● Directions
From the entries that follow, pick out all lines holding "fluxo".

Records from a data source
<<<<

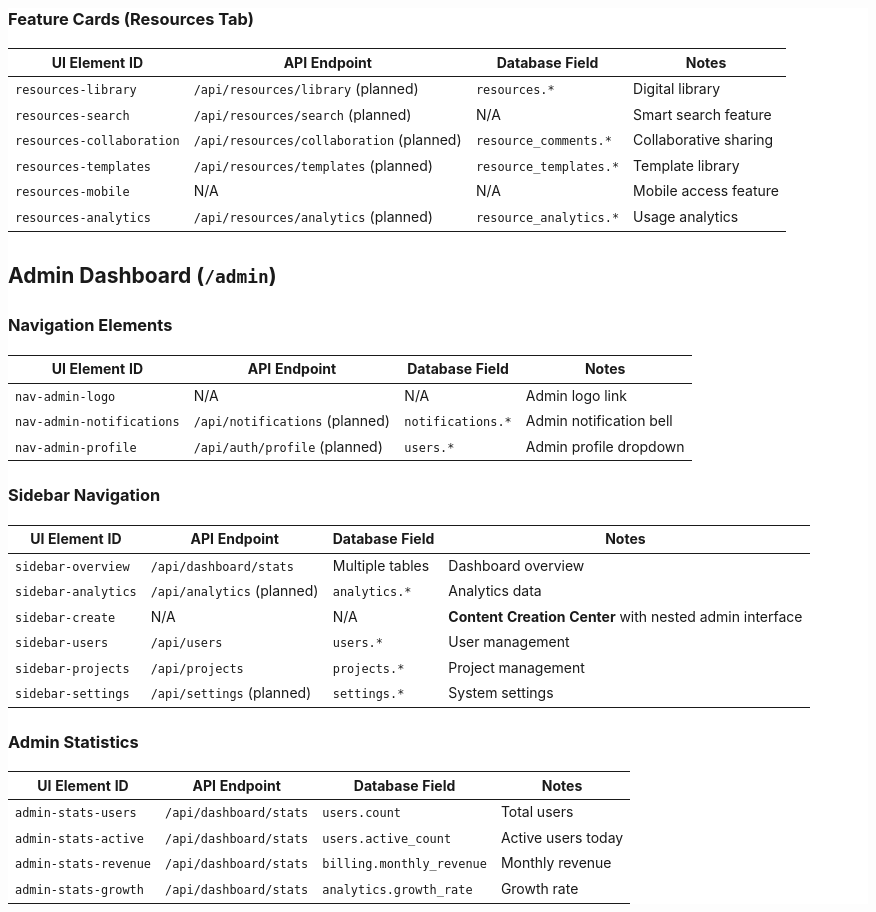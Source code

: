 ### Feature Cards (Resources Tab)
| UI Element ID | API Endpoint | Database Field | Notes |
|---------------|--------------|----------------|-------|
| `resources-library` | `/api/resources/library` (planned) | `resources.*` | Digital library |
| `resources-search` | `/api/resources/search` (planned) | N/A | Smart search feature |
| `resources-collaboration` | `/api/resources/collaboration` (planned) | `resource_comments.*` | Collaborative sharing |
| `resources-templates` | `/api/resources/templates` (planned) | `resource_templates.*` | Template library |
| `resources-mobile` | N/A | N/A | Mobile access feature |
| `resources-analytics` | `/api/resources/analytics` (planned) | `resource_analytics.*` | Usage analytics |

## Admin Dashboard (`/admin`)

### Navigation Elements
| UI Element ID | API Endpoint | Database Field | Notes |
|---------------|--------------|----------------|-------|
| `nav-admin-logo` | N/A | N/A | Admin logo link |
| `nav-admin-notifications` | `/api/notifications` (planned) | `notifications.*` | Admin notification bell |
| `nav-admin-profile` | `/api/auth/profile` (planned) | `users.*` | Admin profile dropdown |

### Sidebar Navigation
| UI Element ID | API Endpoint | Database Field | Notes |
|---------------|--------------|----------------|-------|
| `sidebar-overview` | `/api/dashboard/stats` | Multiple tables | Dashboard overview |
| `sidebar-analytics` | `/api/analytics` (planned) | `analytics.*` | Analytics data |
| `sidebar-create` | N/A | N/A | **Content Creation Center** with nested admin interface |
| `sidebar-users` | `/api/users` | `users.*` | User management |
| `sidebar-projects` | `/api/projects` | `projects.*` | Project management |
| `sidebar-settings` | `/api/settings` (planned) | `settings.*` | System settings |

### Admin Statistics
| UI Element ID | API Endpoint | Database Field | Notes |
|---------------|--------------|----------------|-------|
| `admin-stats-users` | `/api/dashboard/stats` | `users.count` | Total users |
| `admin-stats-active` | `/api/dashboard/stats` | `users.active_count` | Active users today |
| `admin-stats-revenue` | `/api/dashboard/stats` | `billing.monthly_revenue` | Monthly revenue |
| `admin-stats-growth` | `/api/dashboard/stats` | `analytics.growth_rate` | Growth rate |
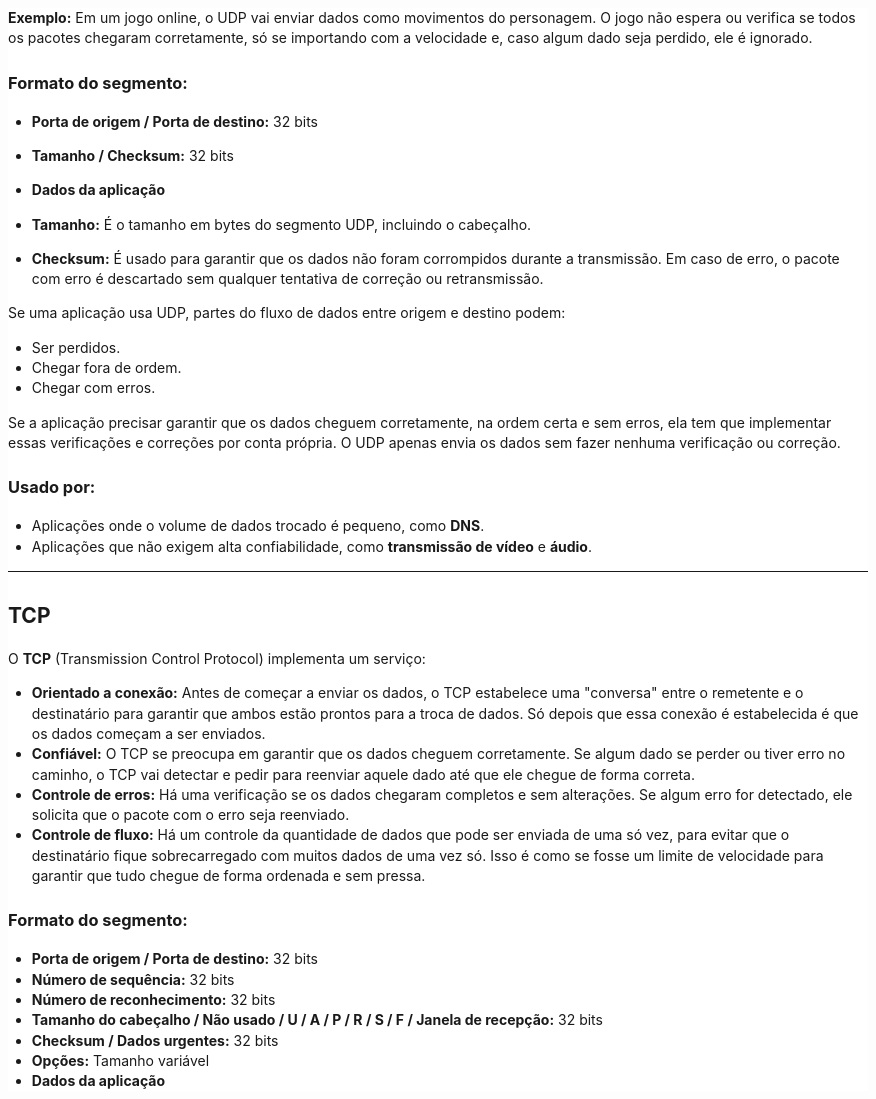 **Exemplo:** Em um jogo online, o UDP vai enviar dados como movimentos do personagem. O jogo não espera ou verifica se todos os pacotes chegaram corretamente, só se importando com a velocidade e, caso algum dado seja perdido, ele é ignorado.

### Formato do segmento:
- **Porta de origem / Porta de destino:** 32 bits
- **Tamanho / Checksum:** 32 bits
- **Dados da aplicação**

- **Tamanho:** É o tamanho em bytes do segmento UDP, incluindo o cabeçalho.
- **Checksum:** É usado para garantir que os dados não foram corrompidos durante a transmissão. Em caso de erro, o pacote com erro é descartado sem qualquer tentativa de correção ou retransmissão.

Se uma aplicação usa UDP, partes do fluxo de dados entre origem e destino podem:
- Ser perdidos.
- Chegar fora de ordem.
- Chegar com erros.

Se a aplicação precisar garantir que os dados cheguem corretamente, na ordem certa e sem erros, ela tem que implementar essas verificações e correções por conta própria. O UDP apenas envia os dados sem fazer nenhuma verificação ou correção.

### Usado por:
- Aplicações onde o volume de dados trocado é pequeno, como **DNS**.
- Aplicações que não exigem alta confiabilidade, como **transmissão de vídeo** e **áudio**.

---

## TCP

O **TCP** (Transmission Control Protocol) implementa um serviço:

- **Orientado a conexão:** Antes de começar a enviar os dados, o TCP estabelece uma "conversa" entre o remetente e o destinatário para garantir que ambos estão prontos para a troca de dados. Só depois que essa conexão é estabelecida é que os dados começam a ser enviados.
- **Confiável:** O TCP se preocupa em garantir que os dados cheguem corretamente. Se algum dado se perder ou tiver erro no caminho, o TCP vai detectar e pedir para reenviar aquele dado até que ele chegue de forma correta.
- **Controle de erros:** Há uma verificação se os dados chegaram completos e sem alterações. Se algum erro for detectado, ele solicita que o pacote com o erro seja reenviado.
- **Controle de fluxo:** Há um controle da quantidade de dados que pode ser enviada de uma só vez, para evitar que o destinatário fique sobrecarregado com muitos dados de uma vez só. Isso é como se fosse um limite de velocidade para garantir que tudo chegue de forma ordenada e sem pressa.

### Formato do segmento:
- **Porta de origem / Porta de destino:** 32 bits
- **Número de sequência:** 32 bits
- **Número de reconhecimento:** 32 bits
- **Tamanho do cabeçalho / Não usado / U / A / P / R / S / F / Janela de recepção:** 32 bits
- **Checksum / Dados urgentes:** 32 bits
- **Opções:** Tamanho variável
- **Dados da aplicação**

>>>>

● Worked solution
Se uma aplicação usa UDP, partes do fluxo de dados entre origem e destino podem:
- **Controle de fluxo:** Há um controle da quantidade de dados que pode ser enviada de uma só vez, para evitar que o destinatário fique sobrecarregado com muitos dados de uma vez só. Isso é como se fosse um limite de velocidade para garantir que tudo chegue de forma ordenada e sem pressa.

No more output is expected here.